(Stored data)
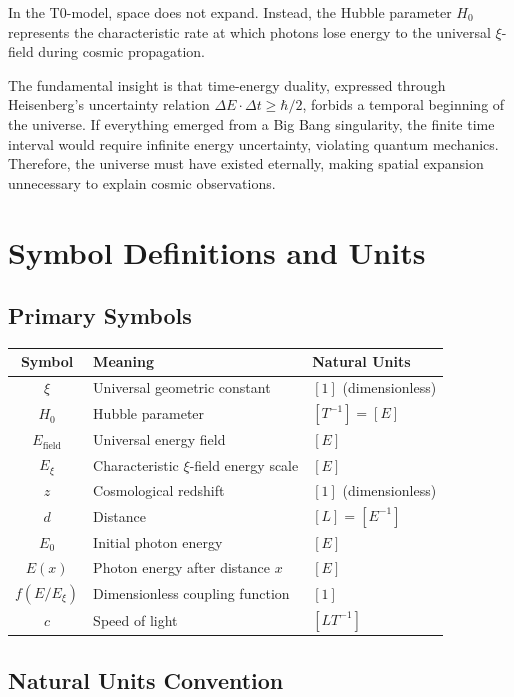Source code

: \documentclass[12pt,a4paper]{report}
\begin{document}
	\begin{revolutionary}
		In the T0-model, space does not expand. Instead, the Hubble parameter $H_0$ represents the characteristic rate at which photons lose energy to the universal $\xi$-field during cosmic propagation.
	\end{revolutionary}
	
	The fundamental insight is that time-energy duality, expressed through Heisenberg's uncertainty relation $\Delta E \cdot \Delta t \geq \hbar/2$, forbids a temporal beginning of the universe. If everything emerged from a Big Bang singularity, the finite time interval would require infinite energy uncertainty, violating quantum mechanics. Therefore, the universe must have existed eternally, making spatial expansion unnecessary to explain cosmic observations.
	
	\section{Symbol Definitions and Units}
	
	\subsection{Primary Symbols}
	
	\begin{longtable}{|c|l|l|}
		\hline
		\textbf{Symbol} & \textbf{Meaning} & \textbf{Natural Units} \\
		\hline
		$\xi$ & Universal geometric constant & $[1]$ (dimensionless) \\
		$H_0$ & Hubble parameter & $[T^{-1}] = [E]$ \\
		$E_{\text{field}}$ & Universal energy field & $[E]$ \\
		$E_\xi$ & Characteristic $\xi$-field energy scale & $[E]$ \\
		$z$ & Cosmological redshift & $[1]$ (dimensionless) \\
		$d$ & Distance & $[L] = [E^{-1}]$ \\
		$E_0$ & Initial photon energy & $[E]$ \\
		$E(x)$ & Photon energy after distance $x$ & $[E]$ \\
		$f(E/E_\xi)$ & Dimensionless coupling function & $[1]$ \\
		$c$ & Speed of light & $[LT^{-1}]$ \\
		\hline
	\end{longtable}
\normalsize
	
	\subsection{Natural Units Convention}
	
\end{document}
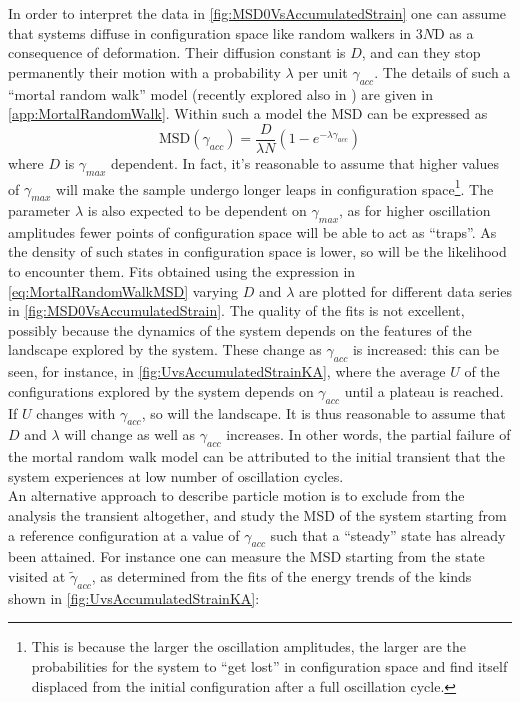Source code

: In order to interpret the data in \autoref{fig:MSD0VsAccumulatedStrain} one can assume that systems diffuse in configuration space like random walkers in $3N$D as a consequence of deformation. Their diffusion constant is $D$, and can they stop permanently their motion with a probability $\lambda$ per unit $\gamma_{acc}$. The details of such a ``mortal random walk'' model (recently explored also in \cite{yuste2013exploration}) are given in \autoref{app:MortalRandomWalk}. Within such a model the MSD can be expressed as 
\begin{equation}
	\text{MSD} (\gamma_{acc}) =  \frac{D}{\lambda N} (1 - e^{-\lambda \gamma_{acc}})
	\label{eq:MortalRandomWalkMSD}
\end{equation} 
where $D$ is $\gamma_{max}$ dependent. In fact, it's reasonable to assume that higher values of $\gamma_{max}$ will make the sample undergo longer leaps in configuration space\footnote{This is because the larger the oscillation amplitudes, the larger are the probabilities for the system to ``get lost'' in configuration space and find itself displaced from the initial configuration after a full oscillation cycle.}. The parameter $\lambda$ is also expected to be dependent on $\gamma_{max}$, as for higher oscillation amplitudes fewer points of configuration space will be able to act as ``traps''. As the density of such states in configuration space is lower, so will be the likelihood to encounter them.
Fits obtained using the expression in \autoref{eq:MortalRandomWalkMSD} varying $D$ and $\lambda$ are plotted for different data series in \autoref{fig:MSD0VsAccumulatedStrain}. The quality of the fits is not excellent, possibly because the dynamics of the system depends on the features of the landscape explored by the system. These change as $\gamma_{acc}$ is increased: this can be seen, for instance, in \autoref{fig:UvsAccumulatedStrainKA}, where the average $U$ of the configurations explored by the system depends on $\gamma_{acc}$ until a plateau is reached. If $U$ changes with $\gamma_{acc}$, so will the landscape. It is thus reasonable to assume that $D$ and $\lambda$ will change as well as $\gamma_{acc}$ increases.
In other words, the partial failure of the mortal random walk model can be attributed to the initial transient that the system experiences at low number of oscillation cycles. \\
An alternative approach to describe particle motion is to exclude from the analysis the transient altogether, and study the MSD of the system starting from a reference configuration at a value of $\gamma_{acc}$ such that a ``steady'' state has already been attained. For instance one can measure the MSD starting from the state visited at $\widetilde{\gamma}_{acc}$, as determined from the fits of the energy trends of the kinds shown in \autoref{fig:UvsAccumulatedStrainKA}:

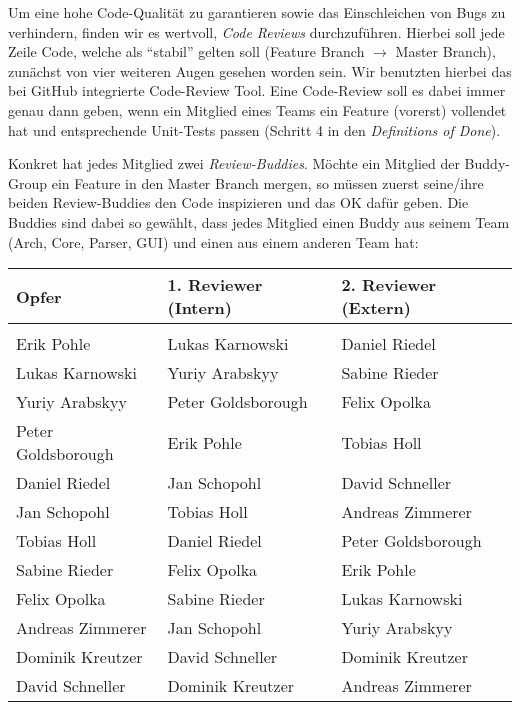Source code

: Um eine hohe Code-Qualität zu garantieren sowie das Einschleichen von Bugs zu
verhindern, finden wir es wertvoll, \emph{Code Reviews} durchzuführen. Hierbei
soll jede Zeile Code, welche als ``stabil'' gelten soll (Feature Branch
$\rightarrow$ Master Branch), zunächst von vier weiteren Augen gesehen worden
sein. Wir benutzten hierbei das bei GitHub integrierte Code-Review Tool. Eine
Code-Review soll es dabei immer genau dann geben, wenn ein Mitglied eines Teams
ein Feature (vorerst) vollendet hat und entsprechende Unit-Tests passen (Schritt
4 in den \emph{Definitions of Done}).

Konkret hat jedes Mitglied zwei \emph{Review-Buddies}. Möchte ein Mitglied der
Buddy-Group ein Feature in den Master Branch mergen, so müssen zuerst seine/ihre
beiden Review-Buddies den Code inspizieren und das OK dafür geben. Die Buddies
sind dabei so gewählt, dass jedes Mitglied einen Buddy aus seinem Team (Arch,
Core, Parser, GUI) und einen aus einem anderen Team hat:

\begin{table}[h!]
  \centering
  \begin{tabular}{lll}
    \textbf{Opfer} & \textbf{1. Reviewer (Intern)} & \textbf{2. Reviewer (Extern)} \\
    \toprule \\
    Erik Pohle & Lukas Karnowski & Daniel Riedel \\
    Lukas Karnowski & Yuriy Arabskyy &  Sabine Rieder \\
    Yuriy Arabskyy & Peter Goldsborough & Felix Opolka \\
    Peter Goldsborough & Erik Pohle & Tobias Holl \\

    Daniel Riedel & Jan Schopohl & David Schneller \\
    Jan Schopohl & Tobias Holl & Andreas Zimmerer \\
    Tobias Holl & Daniel Riedel & Peter Goldsborough \\

    Sabine Rieder & Felix Opolka & Erik Pohle \\
    Felix Opolka & Sabine Rieder & Lukas Karnowski \\
    Andreas Zimmerer & Jan Schopohl & Yuriy Arabskyy \\

    Dominik Kreutzer & David Schneller & Dominik Kreutzer \\
    David Schneller & Dominik Kreutzer &  Andreas Zimmerer \\
    \bottomrule
  \end{tabular}
\end{table}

Your assignment: Filter the records above for the string "Buddy" and copy each matching line.

Exercise solution:
Buddy-Group ein Feature in den Master Branch mergen, so müssen zuerst seine/ihre
sind dabei so gewählt, dass jedes Mitglied einen Buddy aus seinem Team (Arch,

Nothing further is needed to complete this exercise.